I used to blog for my old company, but they took the blog down. I am
not actually allowed to own the writings I put up on that blog, but as
I reference them on occasion in my writing I am putting those articles
up in my archives here for reference sake. I'll put the tag GS on those
articles noting that they were originally published on the http://schoolfinder.globalscholar.com/blog/



Quality
Education Government Influence.


June
16, 2008 – 5:16 am by
Brendan



Did you know that
the
Department
of Education (ED)

was started by President Carter in 1979? Before then it was part of
the Department of Health and Human Services office.
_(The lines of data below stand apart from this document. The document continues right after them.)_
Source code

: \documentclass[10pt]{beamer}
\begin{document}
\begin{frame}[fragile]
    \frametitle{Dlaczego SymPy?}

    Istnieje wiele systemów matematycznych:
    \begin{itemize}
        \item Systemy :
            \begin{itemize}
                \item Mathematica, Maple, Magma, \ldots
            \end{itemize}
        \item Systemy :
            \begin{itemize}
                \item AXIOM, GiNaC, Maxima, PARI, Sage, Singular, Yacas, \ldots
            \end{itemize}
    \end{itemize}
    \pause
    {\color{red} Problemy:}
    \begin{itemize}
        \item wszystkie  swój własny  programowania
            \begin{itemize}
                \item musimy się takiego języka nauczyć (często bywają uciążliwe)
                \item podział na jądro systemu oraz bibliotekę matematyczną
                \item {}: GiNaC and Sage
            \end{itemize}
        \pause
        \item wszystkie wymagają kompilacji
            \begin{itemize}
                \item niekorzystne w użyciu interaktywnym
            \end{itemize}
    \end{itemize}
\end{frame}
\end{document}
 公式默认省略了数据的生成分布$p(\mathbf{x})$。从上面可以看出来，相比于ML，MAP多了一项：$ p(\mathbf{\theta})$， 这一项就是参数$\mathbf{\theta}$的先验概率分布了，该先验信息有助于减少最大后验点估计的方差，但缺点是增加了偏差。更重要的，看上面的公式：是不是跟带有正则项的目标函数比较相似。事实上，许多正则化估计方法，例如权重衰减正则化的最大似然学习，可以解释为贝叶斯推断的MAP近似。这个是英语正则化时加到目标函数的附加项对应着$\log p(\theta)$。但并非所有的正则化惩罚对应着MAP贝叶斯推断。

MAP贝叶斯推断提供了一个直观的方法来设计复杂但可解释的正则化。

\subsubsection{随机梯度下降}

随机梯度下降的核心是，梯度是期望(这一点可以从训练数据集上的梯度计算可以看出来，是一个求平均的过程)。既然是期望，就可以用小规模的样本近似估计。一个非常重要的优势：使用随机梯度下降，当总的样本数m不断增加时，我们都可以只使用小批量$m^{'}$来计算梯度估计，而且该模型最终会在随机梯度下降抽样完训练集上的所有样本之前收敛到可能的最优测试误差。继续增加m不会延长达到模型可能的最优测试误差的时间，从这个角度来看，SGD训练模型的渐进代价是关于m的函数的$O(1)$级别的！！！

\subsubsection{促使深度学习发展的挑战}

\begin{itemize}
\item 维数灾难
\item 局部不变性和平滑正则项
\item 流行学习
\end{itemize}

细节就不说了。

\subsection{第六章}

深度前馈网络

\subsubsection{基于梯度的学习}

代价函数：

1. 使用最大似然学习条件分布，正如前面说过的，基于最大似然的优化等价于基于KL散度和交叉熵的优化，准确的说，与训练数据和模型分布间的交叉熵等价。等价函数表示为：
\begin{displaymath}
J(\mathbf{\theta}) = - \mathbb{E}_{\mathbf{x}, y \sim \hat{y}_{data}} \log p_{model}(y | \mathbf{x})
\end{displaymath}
Almost
immediately in the 80’s President Reagan wanted to disband the new
cabinet level department. He didn’t, but when George W. Bush took
office many thought he would. Instead he expanded the role of the
federal government in education.



Before the advent of
No Child Left Behind (NCLB) the role of the Department of Education
was mostly to determine who would get what federal money. If you ask
almost any educator about NCLB you will probably get an earful about
over testing and underfunding. You will get complaints about school
vouchers and the inability to hire highly qualified teachers
undermining the most “at-risk” schools. Today Margaret Spellings,
the secretary of the Department of Education, is
traveling
the country

stumping for support for NCLB.



Come what may in
January 2009 we will have a new president and smart money seems to be
on the Democrat. The assumption then is that NCLB will be changed or
completely taken away. Many lawmakers are already working on changes
to the law. The history is that once a government program starts it
almost never ends, why else do you think will still
stockpile
helium
.
The question I have is do you know what the law (NCLB) is really
about?



The law starts with
some solid foundations: create high standards and hire quality
teachers to teach them. In practice the law has failed miserably.



To begin NCLB
requires all schools to hire high quality teachers to qualify for
federal funding. Most schools would love to do this, but the schools
who need high quality teachers the most have the most difficulty
finding them. Here in many middle class suburbs there are about 25
applicants for any open teaching position. In the city of
Chicago
there
are teaching positions open all year long. Money isn’t the only
answer to hiring teachers, the city pays new teachers more than many
suburbs.



Most research shows
that even the best teacher alone in a bad school will have little to
no effect. As my dad used to say, “it is difficult to soar with
eagles when you are surrounded by turkeys.” Schools need good
teachers, good administrators, and strong partnerships with parents
to start achieving success.



The central focus of
NCLB seems to be the need to testing. Most educational researchers
have been saying for years that quality, informative, timely feedback
is one of the keys to improving education. One expensive standardized
test comes nowhere close to that goal. Feedback on the progress of
students can be measured by observation, short quizzes, homework,
warm-up exercises, and a dozen other methods that came be done
literally on a daily basis with almost no stress on the students. The
big difference is really that NCLB requires the data to be
disseminated in terms of low income, disabled, and racial and ethnic
subgroups.



All that information
that teachers would gather in an effort to figure out the grades of
their students is also good for determining how much students learn.
With the use of electric grade books and on line tools for parents
and administrators this information doesn’t have to be hidden in a
grade book inside the teacher’s desk. It can be shared almost
immediately. The real problem with this information is not that it
doesn’t work, it is because too often there is too much pressure to
socially promote students.



The rest of the law
deals mostly with carrots and sticks used to encourage schools to
implement NCLB. More on that at a future date.